Safety Tips for Your Deck Fireplace or Fire Pit

Wednesday, September 23rd was the first official day of autumn, and we’re already feeling it cool off outside. The days to sit on your deck or patio are numbered, so we suggest you make the most out of it by using your deck fire pit or fireplace. Call your friends… your family… get the makings for some s’mores or a bottle of wine – whatever you’re into. Enjoy the crisp autumn air under some blankets around a warm fire with your favorite people.

Friends around fire pit

Source: lowes.com

And…. Make sure you’re safe!

Here are some quick reminders:

Watch for sparks

If your fire pit actually uses wood – as opposed to coals or something else – watch out for sparks landing on your clothes, other belongings, or surrounding plants.
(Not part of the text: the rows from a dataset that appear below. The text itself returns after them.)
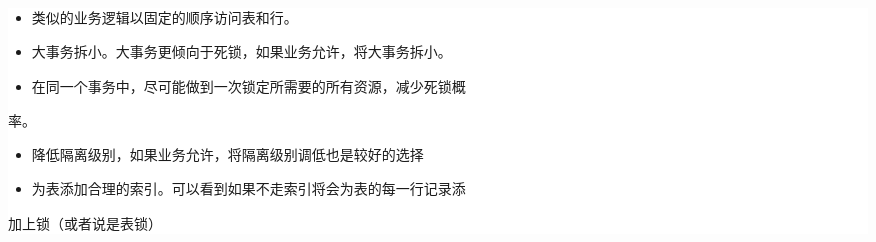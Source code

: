 - 类似的业务逻辑以固定的顺序访问表和行。


- 大事务拆小。大事务更倾向于死锁，如果业务允许，将大事务拆小。


- 在同一个事务中，尽可能做到一次锁定所需要的所有资源，减少死锁概

率。

- 降低隔离级别，如果业务允许，将隔离级别调低也是较好的选择


- 为表添加合理的索引。可以看到如果不走索引将会为表的每一行记录添

加上锁（或者说是表锁）



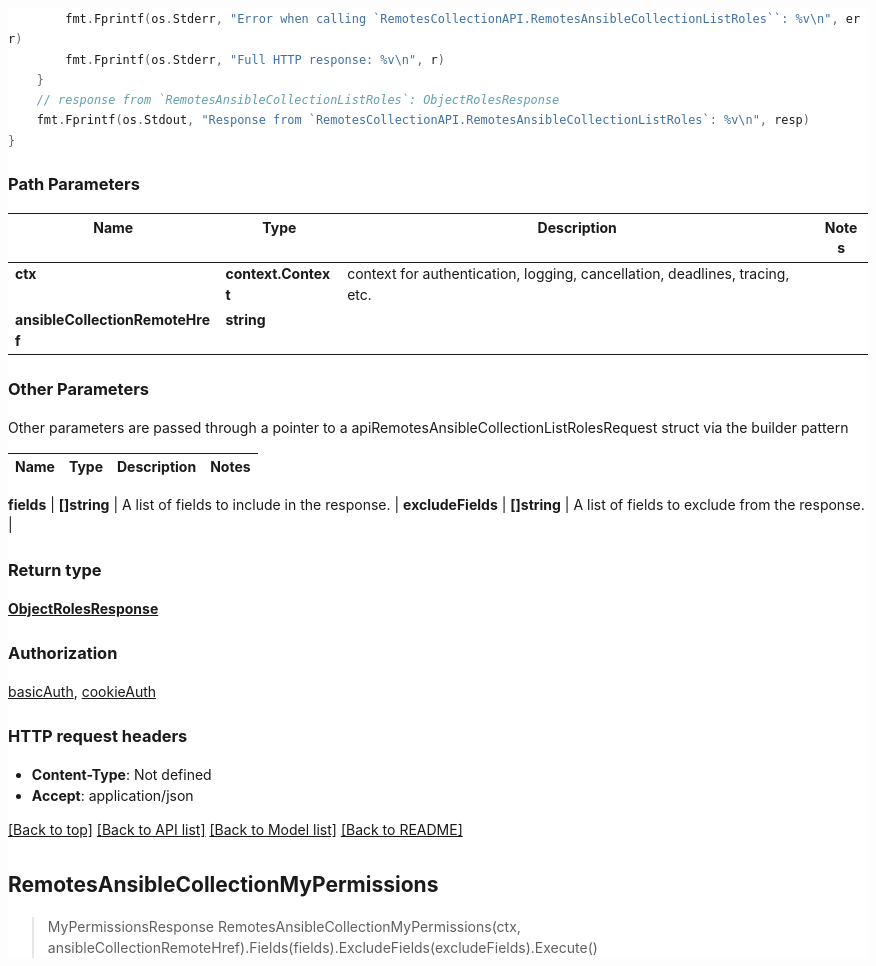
 ```go
        fmt.Fprintf(os.Stderr, "Error when calling `RemotesCollectionAPI.RemotesAnsibleCollectionListRoles``: %v\n", err)
        fmt.Fprintf(os.Stderr, "Full HTTP response: %v\n", r)
    }
    // response from `RemotesAnsibleCollectionListRoles`: ObjectRolesResponse
    fmt.Fprintf(os.Stdout, "Response from `RemotesCollectionAPI.RemotesAnsibleCollectionListRoles`: %v\n", resp)
}
```

### Path Parameters


Name | Type | Description  | Notes
------------- | ------------- | ------------- | -------------
**ctx** | **context.Context** | context for authentication, logging, cancellation, deadlines, tracing, etc.
**ansibleCollectionRemoteHref** | **string** |  | 

### Other Parameters

Other parameters are passed through a pointer to a apiRemotesAnsibleCollectionListRolesRequest struct via the builder pattern


Name | Type | Description  | Notes
------------- | ------------- | ------------- | -------------

 **fields** | **[]string** | A list of fields to include in the response. | 
 **excludeFields** | **[]string** | A list of fields to exclude from the response. | 

### Return type

[**ObjectRolesResponse**](ObjectRolesResponse.md)

### Authorization

[basicAuth](../README.md#basicAuth), [cookieAuth](../README.md#cookieAuth)

### HTTP request headers

- **Content-Type**: Not defined
- **Accept**: application/json

[[Back to top]](#) [[Back to API list]](../README.md#documentation-for-api-endpoints)
[[Back to Model list]](../README.md#documentation-for-models)
[[Back to README]](../README.md)


## RemotesAnsibleCollectionMyPermissions

> MyPermissionsResponse RemotesAnsibleCollectionMyPermissions(ctx, ansibleCollectionRemoteHref).Fields(fields).ExcludeFields(excludeFields).Execute()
If it’s been dry lately, a spark could easily ignite a secondary, less relaxing fire.

Just because it can burn, doesn’t mean it should burn

Certain materials emit toxins when burned. For example, particleboard (among other types of wood) releases cancer-causing toxins. Furthermore, any wood that has been stained, painted, or treated turns into toxic ash that you could easily inhale.

Household items like aluminum foil or pans, colored paper (newspaper, magazines, etc.) or cardboard, and plastic items are also toxic when burned.

You could also inhale poison ivy, oak, or sumac. Even when it’s dead, the smoke can still cause fatal lung inflammation. Lastly, don’t pour accelerants on a fire that already exists, and use caution if you’re using these to start a fire.

Keep some sort of extinguisher nearby just in case

This could be an actual fire extinguisher, a big bucket of water, or a garden hose.

Check the weather

If you’re planning to have people over and want to use your fire pit, or if you spontaneously decide to make a fire one evening, pay attention to the weather. Windy conditions will blow ashes around, and this could lead to the kind of fire you don’t want.

Earlier we said to watch for sparks landing on surrounding plants when it’s been dry out. Before you start the fire, make sure to sweep away all fallen leaves and remove any fallen twigs or branches that could catch fire.

Location, location, location

If you’re fire pit is in a permanent location, then you’ve probably already discussed this issue when you were planning your patio design with your deck builder. If not, make sure that you place your mobile fire pit at least 10 feet away from any flammable surface – the side of your home, the railing of your deck, furniture, potted plants, garden beds, etc.